Linderbaum, no doubt in his final season as he’s expected to be a first-round NFL Draft pick, said he has been thinking about past Hawkeyes who put in work to better the program. He wants to make them proud.
"You look back to all the great Hawkeyes, they’re going to be watching the game," Linderbaum said. "Play for them. They had the Tigerhawk on at one point. Just give your all and try not to let them down."
This one’s for those that can’t watch either, like Fry — who presided over the last top-five showdown in Kinnick Stadium (a 12-10 win against No. 2 Michigan as the country's No. 1 team in 1985) and would love to see this one.
Or the late Norm Parker — whose ornery defensive style of the early 2000s still translates well to 2021.
Or the late Tyler Sash — whose clutch fourth-quarter interception set the stage for that stunning upset in 2008.
Even as successful as Iowa’s program has been under Ferentz, top-five moments like these are precious. A prominent former player is in town this week and spoke to the amount of work it took over time to get to this point.
Marshal Yanda — one of three guards in NFL history to be voted to eight Pro Bowls and win a Super Bowl — is this week’s America Needs Farmers ("ANF") Wall of Honor recipient. At some point this week, the future Pro Football Hall of Famer will give the Hawkeye team a motivational chat as all "ANF" honorees do. He’ll probably remind them that he didn’t experience the highest of team highs here — his Iowa teams were 13-12 in two seasons (2005, 2006) after two years at junior college.
But with lessons he learned at Iowa, he continued to work hard year-round and get better. He saw the NFL offseason as a chance to make up ground on other players who might get lax in their training. Eventually, Yanda got to the top of his game. With the Baltimore Ravens, he was considered the best guard in the NFL during his peak.
"There's two words that just come to my mind: Preparation and focus," Yanda said. "You can carry that to any part of the game. Everything around here is about preparation. The battle is won before it is fought.
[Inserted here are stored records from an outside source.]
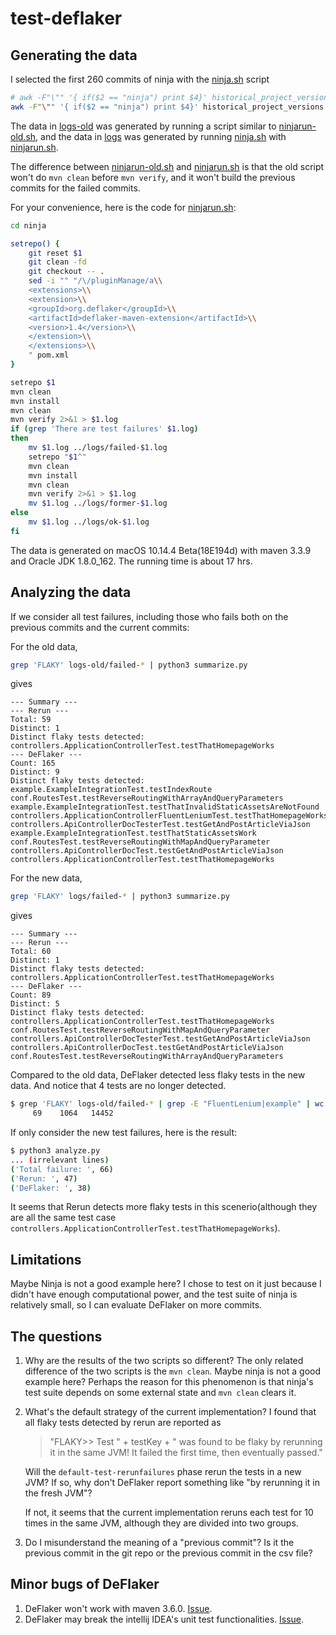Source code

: # test-deflaker

## Generating the data
I selected the first 260 commits of ninja with the [ninja.sh](ninja.sh) script
```bash
# awk -F"\"" '{ if($2 == "ninja") print $4}' historical_project_versions.csv | xargs -t -n 1 -I{} ./ninjarun-old.sh {}
awk -F"\"" '{ if($2 == "ninja") print $4}' historical_project_versions.csv | xargs -t -n 1 -I{} ./ninjarun.sh {}
```

The data in [logs-old](logs-old) was generated by running a script similar to [ninjarun-old.sh](ninjarun-old.sh), and the data in [logs](logs) was generated by running [ninja.sh](ninja.sh) with [ninjarun.sh](ninjarun.sh).

The difference between [ninjarun-old.sh](ninjarun-old.sh) and [ninjarun.sh](ninjarun.sh) is that the old script won't do `mvn clean` before `mvn verify`, and it won't build the previous commits for the failed commits.

For your convenience, here is the code for [ninjarun.sh](ninjarun.sh):
```bash
cd ninja

setrepo() {
    git reset $1
    git clean -fd
    git checkout -- .
    sed -i "" "/\/pluginManage/a\\
    <extensions>\\
    <extension>\\
    <groupId>org.deflaker</groupId>\\
    <artifactId>deflaker-maven-extension</artifactId>\\
    <version>1.4</version>\\
    </extension>\\
    </extensions>\\
    " pom.xml
}

setrepo $1
mvn clean
mvn install
mvn clean
mvn verify 2>&1 > $1.log
if (grep 'There are test failures' $1.log)
then
    mv $1.log ../logs/failed-$1.log
    setrepo "$1^"
    mvn clean
    mvn install
    mvn clean
    mvn verify 2>&1 > $1.log
    mv $1.log ../logs/former-$1.log
else
    mv $1.log ../logs/ok-$1.log
fi
```

The data is generated on macOS 10.14.4 Beta(18E194d) with maven 3.3.9 and Oracle JDK 1.8.0_162. The running time is about 17 hrs.

## Analyzing the data
If we consider all test failures, including those who fails both on the previous commits and the current commits:

For the old data,
```bash
grep 'FLAKY' logs-old/failed-* | python3 summarize.py
```
gives
```text
--- Summary ---
--- Rerun ---
Total: 59
Distinct: 1
Distinct flaky tests detected:
controllers.ApplicationControllerTest.testThatHomepageWorks
--- DeFlaker ---
Count: 165
Distinct: 9
Distinct flaky tests detected:
example.ExampleIntegrationTest.testIndexRoute
conf.RoutesTest.testReverseRoutingWithArrayAndQueryParameters
example.ExampleIntegrationTest.testThatInvalidStaticAssetsAreNotFound
controllers.ApplicationControllerFluentLeniumTest.testThatHomepageWorks
controllers.ApiControllerDocTesterTest.testGetAndPostArticleViaJson
example.ExampleIntegrationTest.testThatStaticAssetsWork
conf.RoutesTest.testReverseRoutingWithMapAndQueryParameter
controllers.ApiControllerDocTest.testGetAndPostArticleViaJson
controllers.ApplicationControllerTest.testThatHomepageWorks
```

For the new data,
```bash
grep 'FLAKY' logs/failed-* | python3 summarize.py
```
gives
```text
--- Summary ---
--- Rerun ---
Total: 60
Distinct: 1
Distinct flaky tests detected:
controllers.ApplicationControllerTest.testThatHomepageWorks
--- DeFlaker ---
Count: 89
Distinct: 5
Distinct flaky tests detected:
controllers.ApplicationControllerTest.testThatHomepageWorks
conf.RoutesTest.testReverseRoutingWithMapAndQueryParameter
controllers.ApiControllerDocTesterTest.testGetAndPostArticleViaJson
controllers.ApiControllerDocTest.testGetAndPostArticleViaJson
conf.RoutesTest.testReverseRoutingWithArrayAndQueryParameters
```

Compared to the old data, DeFlaker detected less flaky tests in the new data. And notice that 4 tests are no longer detected.
```bash
$ grep 'FLAKY' logs-old/failed-* | grep -E "FluentLenium|example" | wc
     69    1064   14452
```

If only consider the new test failures, here is the result:
```bash
$ python3 analyze.py
... (irrelevant lines)
('Total failure: ', 66)
('Rerun: ', 47)
('DeFlaker: ', 38)
```

It seems that Rerun detects more flaky tests in this scenerio(although they are all the same test case `controllers.ApplicationControllerTest.testThatHomepageWorks`).

## Limitations
Maybe Ninja is not a good example here? I chose to test on it just because I didn't have enough computational power, and the test suite of ninja is relatively small, so I can evaluate DeFlaker on more commits.

## The questions
1. Why are the results of the two scripts so different? The only related difference of the two scripts is the `mvn clean`. Maybe ninja is not a good example here? Perhaps the reason for this phenomenon is that ninja's test suite depends on some external state and `mvn clean` clears it.
2. What's the default strategy of the current implementation? I found that all flaky tests detected by rerun are reported as
   > "FLAKY>> Test " + testKey + " was found to be flaky by rerunning it in the same JVM! It failed the first time, then eventually passed."
   
   Will the `default-test-rerunfailures` phase rerun the tests in a new JVM? If so, why don't DeFlaker report something like "by rerunning it in the fresh JVM"?
   
   If not, it seems that the current implementation reruns each test for 10 times in the same JVM, although they are divided into two groups.
3. Do I misunderstand the meaning of a "previous commit"? Is it the previous commit in the git repo or the previous commit in the csv file?

## Minor bugs of DeFlaker
1. DeFlaker won't work with maven 3.6.0. [Issue](https://github.com/gmu-swe/deflaker/issues/3).
2. DeFlaker may break the intellij IDEA's unit test functionalities. [Issue](https://github.com/gmu-swe/deflaker/issues/4).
And that just starts with coach Ferentz, instilling that in us every day.
"Every year, I got a little bit better, a little bit better. I was still getting better in Year 5 of the NFL, Year 6. Just because that’s the preparation you have."
For subscribers: Podcast: What's at stake when No. 3 Iowa hosts No. 4 Penn State
I continue to write this because it continues to be true: What Iowa did after last year's 0-2 start went largely unnoticed on a national level. The Hawkeyes' six-game win streak to end the COVID-shortened 2020 season was some of the most dominant football of the Ferentz era. And like Yanda said, their continued work to chase improvement has shown up in the form of an 11-game win streak with 10 wins by double digits.
The challenge is Penn State is on its own nine-game win streak that began last season after the 41-21 home loss to Iowa. Seven of those wins have been by double digits.
So, imagine that: Iowa vs. Penn State meet again with a lot on the line.
The Ferentz era wouldn't have it any other way.